Cactus: Accelerating Auto-Regressive Decoding with Constrained Acceptance Speculative Sampling
New speculative sampling algorithm guarantees controlled divergence, boosting acceptance rates without degrading output quality.
Researchers Yongchang Hao and Lili Mou have introduced Cactus (Constrained Acceptance Speculative Sampling), a novel algorithm designed to speed up the text generation of large language models (LLMs). The method builds upon speculative sampling (SpS), a popular technique that uses a smaller, faster "draft" model to propose tokens which are then verified by a larger, more powerful model. Cactus addresses a key limitation of existing approaches: while standard SpS is overly strict, and typical acceptance sampling (TAS) can distort the target model's output, Cactus uses a formal constrained optimization framework to guarantee a controlled, acceptable divergence. This allows it to accept more draft tokens without compromising the quality encoded by the primary verifier LLM.

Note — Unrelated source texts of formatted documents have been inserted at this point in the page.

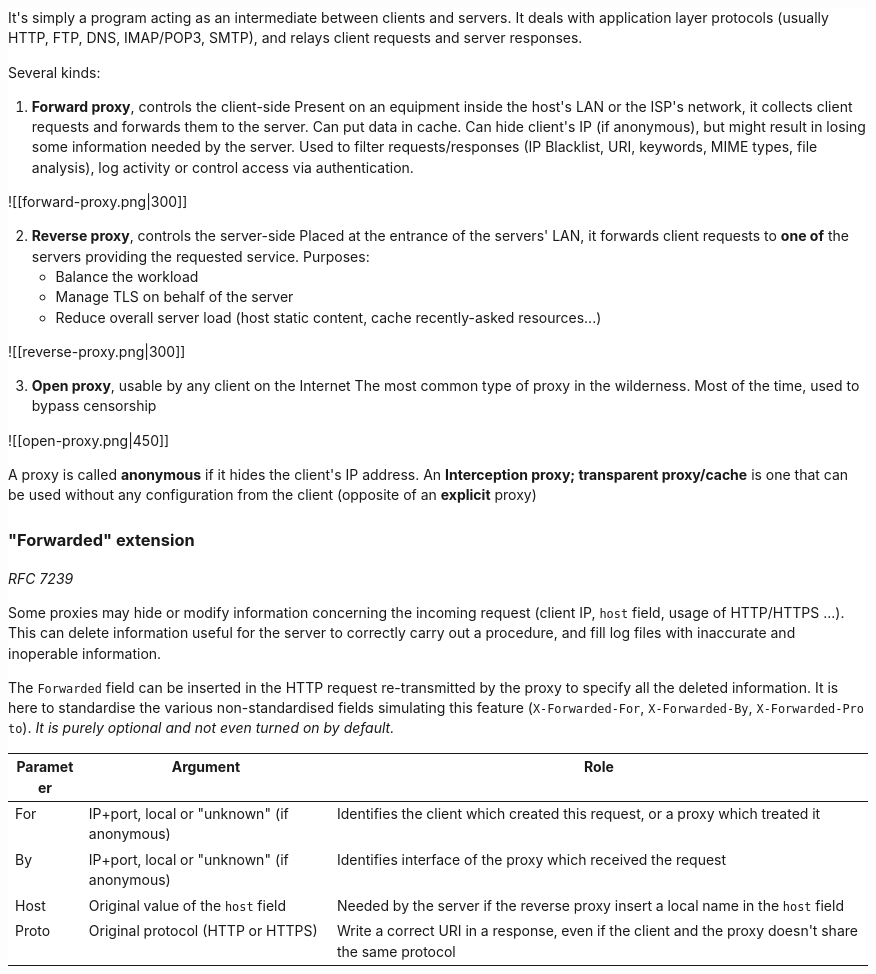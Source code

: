 It's simply a program acting as an intermediate between clients and servers.
It deals with application layer protocols (usually HTTP, FTP, DNS, IMAP/POP3, SMTP), and relays client requests and server responses.

Several kinds:
1. **Forward proxy**, controls the client-side
   Present on an equipment inside the host's LAN or the ISP's network, it collects client requests and forwards them to the server.
   Can put data in cache. Can hide client's IP (if anonymous), but might result in losing some information needed by the server.
   Used to filter requests/responses (IP Blacklist, URI, keywords, MIME types, file analysis), log activity or control access via authentication.

![[forward-proxy.png|300]]

2. **Reverse proxy**, controls the server-side
	Placed at the entrance of the servers' LAN, it forwards client requests to **one of** the servers providing the requested service. Purposes:
	- Balance the workload
	- Manage TLS on behalf of the server
	- Reduce overall server load (host static content, cache recently-asked resources...)

![[reverse-proxy.png|300]]

3. **Open proxy**, usable by any client on the Internet
	The most common type of proxy in the wilderness. Most of the time, used to bypass censorship

![[open-proxy.png|450]]

A proxy is called **anonymous** if it hides the client's IP address.
An **Interception proxy; transparent proxy/cache** is one that can be used without any configuration from the client (opposite of an **explicit** proxy)

### "Forwarded" extension
*RFC 7239*

Some proxies may hide or modify information concerning the incoming request (client IP, `host` field, usage of HTTP/HTTPS ...).
This can delete information useful for the server to correctly carry out a procedure, and fill log files with inaccurate and inoperable information.

The `Forwarded` field can be inserted in the HTTP request re-transmitted by the proxy to specify all the deleted information.
It is here to standardise the various non-standardised fields simulating this feature (`X-Forwarded-For`, `X-Forwarded-By`, `X-Forwarded-Proto`).
	*It is purely optional and not even turned on by default.*

| **Parameter** | **Argument**                               | **Role**                                                                                            |
| ------------- | ------------------------------------------ | --------------------------------------------------------------------------------------------------- |
| For           | IP+port, local or "unknown" (if anonymous) | Identifies the client which created this request, or a proxy which treated it                       |
| By            | IP+port, local or "unknown" (if anonymous) | Identifies interface of the proxy which received the request                                        |
| Host          | Original value of the `host` field         | Needed by the server if the reverse proxy insert a local name in the `host` field                   |
| Proto         | Original protocol (HTTP or HTTPS)          | Write a correct URI in a response, even if the client and the proxy doesn't share the same protocol |
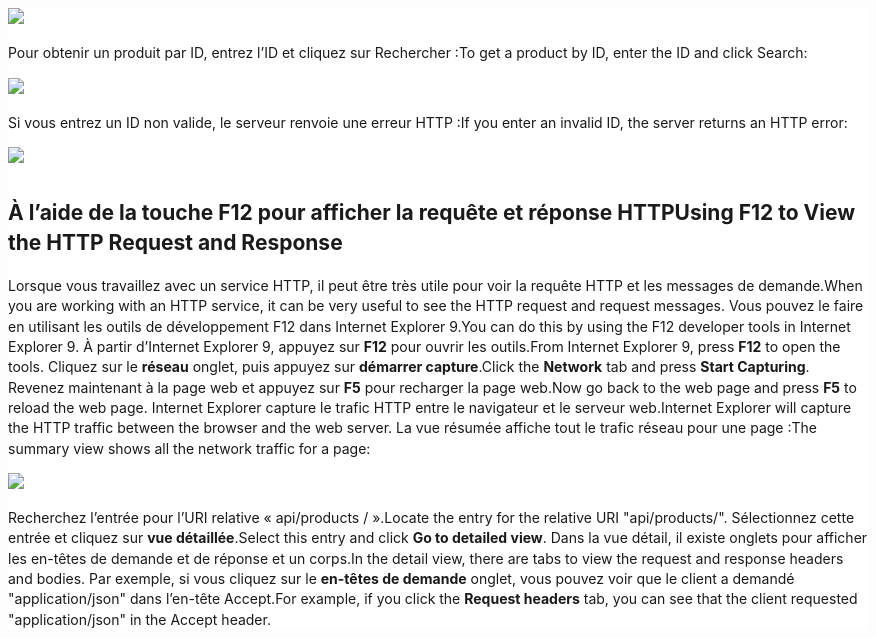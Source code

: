 ![](tutorial-your-first-web-api/_static/image11.png)

<span data-ttu-id="306bc-202">Pour obtenir un produit par ID, entrez l’ID et cliquez sur Rechercher :</span><span class="sxs-lookup"><span data-stu-id="306bc-202">To get a product by ID, enter the ID and click Search:</span></span>

![](tutorial-your-first-web-api/_static/image12.png)

<span data-ttu-id="306bc-203">Si vous entrez un ID non valide, le serveur renvoie une erreur HTTP :</span><span class="sxs-lookup"><span data-stu-id="306bc-203">If you enter an invalid ID, the server returns an HTTP error:</span></span>

![](tutorial-your-first-web-api/_static/image13.png)

## <a name="using-f12-to-view-the-http-request-and-response"></a><span data-ttu-id="306bc-204">À l’aide de la touche F12 pour afficher la requête et réponse HTTP</span><span class="sxs-lookup"><span data-stu-id="306bc-204">Using F12 to View the HTTP Request and Response</span></span>

<span data-ttu-id="306bc-205">Lorsque vous travaillez avec un service HTTP, il peut être très utile pour voir la requête HTTP et les messages de demande.</span><span class="sxs-lookup"><span data-stu-id="306bc-205">When you are working with an HTTP service, it can be very useful to see the HTTP request and request messages.</span></span> <span data-ttu-id="306bc-206">Vous pouvez le faire en utilisant les outils de développement F12 dans Internet Explorer 9.</span><span class="sxs-lookup"><span data-stu-id="306bc-206">You can do this by using the F12 developer tools in Internet Explorer 9.</span></span> <span data-ttu-id="306bc-207">À partir d’Internet Explorer 9, appuyez sur **F12** pour ouvrir les outils.</span><span class="sxs-lookup"><span data-stu-id="306bc-207">From Internet Explorer 9, press **F12** to open the tools.</span></span> <span data-ttu-id="306bc-208">Cliquez sur le **réseau** onglet, puis appuyez sur **démarrer capture**.</span><span class="sxs-lookup"><span data-stu-id="306bc-208">Click the **Network** tab and press **Start Capturing**.</span></span> <span data-ttu-id="306bc-209">Revenez maintenant à la page web et appuyez sur **F5** pour recharger la page web.</span><span class="sxs-lookup"><span data-stu-id="306bc-209">Now go back to the web page and press **F5** to reload the web page.</span></span> <span data-ttu-id="306bc-210">Internet Explorer capture le trafic HTTP entre le navigateur et le serveur web.</span><span class="sxs-lookup"><span data-stu-id="306bc-210">Internet Explorer will capture the HTTP traffic between the browser and the web server.</span></span> <span data-ttu-id="306bc-211">La vue résumée affiche tout le trafic réseau pour une page :</span><span class="sxs-lookup"><span data-stu-id="306bc-211">The summary view shows all the network traffic for a page:</span></span>

![](tutorial-your-first-web-api/_static/image14.png)

<span data-ttu-id="306bc-212">Recherchez l’entrée pour l’URI relative « api/products / ».</span><span class="sxs-lookup"><span data-stu-id="306bc-212">Locate the entry for the relative URI "api/products/".</span></span> <span data-ttu-id="306bc-213">Sélectionnez cette entrée et cliquez sur **vue détaillée**.</span><span class="sxs-lookup"><span data-stu-id="306bc-213">Select this entry and click **Go to detailed view**.</span></span> <span data-ttu-id="306bc-214">Dans la vue détail, il existe onglets pour afficher les en-têtes de demande et de réponse et un corps.</span><span class="sxs-lookup"><span data-stu-id="306bc-214">In the detail view, there are tabs to view the request and response headers and bodies.</span></span> <span data-ttu-id="306bc-215">Par exemple, si vous cliquez sur le **en-têtes de demande** onglet, vous pouvez voir que le client a demandé &quot;application/json&quot; dans l’en-tête Accept.</span><span class="sxs-lookup"><span data-stu-id="306bc-215">For example, if you click the **Request headers** tab, you can see that the client requested &quot;application/json&quot; in the Accept header.</span></span>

Empirical results across a range of benchmarks confirm Cactus's effectiveness, showing it successfully increases acceptance rates—and therefore decoding throughput—while maintaining output integrity. The paper, which is the camera-ready version accepted at the prestigious ICLR 2026 conference, provides a rigorous mathematical formulation that could influence future research into efficient inference. By optimizing the trade-off between speed and fidelity, Cactus represents a meaningful step toward making the operation of state-of-the-art models like GPT-4o or Claude 3 more cost-effective and responsive in real-world applications.
- Formalizes speculative sampling as a constrained optimization problem, providing a rigorous framework for acceleration.
- Guarantees controlled divergence from the verifier LLM's distribution, accepting more tokens than strict SpS without the quality degradation of TAS.
- Accepted at ICLR 2026, with empirical validation across benchmarks showing increased acceptance rates and maintained output quality.
Why It Matters
Enables faster, cheaper LLM inference for applications like chatbots and coding assistants without sacrificing response quality.